(Source texts of formatted documents)
--------------------
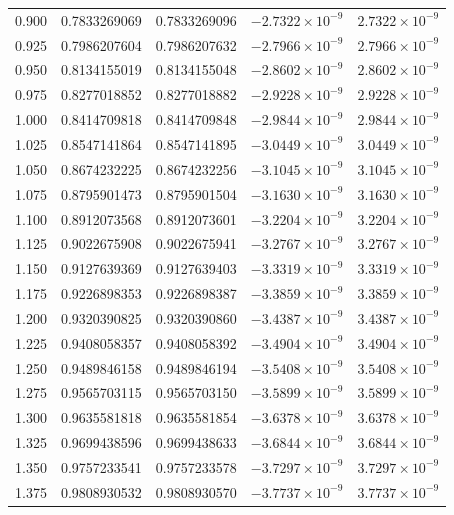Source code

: \documentclass[11pt,a4paper]{article}
\begin{document}
\begin{longtable}{rrrrr}
0.900 & 0.7833269069 & 0.7833269096 & $-2.7322\times 10^{-9}$ & $2.7322\times 10^{-9}$ \\
0.925 & 0.7986207604 & 0.7986207632 & $-2.7966\times 10^{-9}$ & $2.7966\times 10^{-9}$ \\
0.950 & 0.8134155019 & 0.8134155048 & $-2.8602\times 10^{-9}$ & $2.8602\times 10^{-9}$ \\
0.975 & 0.8277018852 & 0.8277018882 & $-2.9228\times 10^{-9}$ & $2.9228\times 10^{-9}$ \\
1.000 & 0.8414709818 & 0.8414709848 & $-2.9844\times 10^{-9}$ & $2.9844\times 10^{-9}$ \\
1.025 & 0.8547141864 & 0.8547141895 & $-3.0449\times 10^{-9}$ & $3.0449\times 10^{-9}$ \\
1.050 & 0.8674232225 & 0.8674232256 & $-3.1045\times 10^{-9}$ & $3.1045\times 10^{-9}$ \\
1.075 & 0.8795901473 & 0.8795901504 & $-3.1630\times 10^{-9}$ & $3.1630\times 10^{-9}$ \\
1.100 & 0.8912073568 & 0.8912073601 & $-3.2204\times 10^{-9}$ & $3.2204\times 10^{-9}$ \\
1.125 & 0.9022675908 & 0.9022675941 & $-3.2767\times 10^{-9}$ & $3.2767\times 10^{-9}$ \\
1.150 & 0.9127639369 & 0.9127639403 & $-3.3319\times 10^{-9}$ & $3.3319\times 10^{-9}$ \\
1.175 & 0.9226898353 & 0.9226898387 & $-3.3859\times 10^{-9}$ & $3.3859\times 10^{-9}$ \\
1.200 & 0.9320390825 & 0.9320390860 & $-3.4387\times 10^{-9}$ & $3.4387\times 10^{-9}$ \\
1.225 & 0.9408058357 & 0.9408058392 & $-3.4904\times 10^{-9}$ & $3.4904\times 10^{-9}$ \\
1.250 & 0.9489846158 & 0.9489846194 & $-3.5408\times 10^{-9}$ & $3.5408\times 10^{-9}$ \\
1.275 & 0.9565703115 & 0.9565703150 & $-3.5899\times 10^{-9}$ & $3.5899\times 10^{-9}$ \\
1.300 & 0.9635581818 & 0.9635581854 & $-3.6378\times 10^{-9}$ & $3.6378\times 10^{-9}$ \\
1.325 & 0.9699438596 & 0.9699438633 & $-3.6844\times 10^{-9}$ & $3.6844\times 10^{-9}$ \\
1.350 & 0.9757233541 & 0.9757233578 & $-3.7297\times 10^{-9}$ & $3.7297\times 10^{-9}$ \\
1.375 & 0.9808930532 & 0.9808930570 & $-3.7737\times 10^{-9}$ & $3.7737\times 10^{-9}$ \\

\end{longtable}
\end{document}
--------------------
*Exercise*: Filter the data above by the word "begin" and copy every line that matches.

*Expected output*:
\begin{document}
\begin{longtable}{rrrrr}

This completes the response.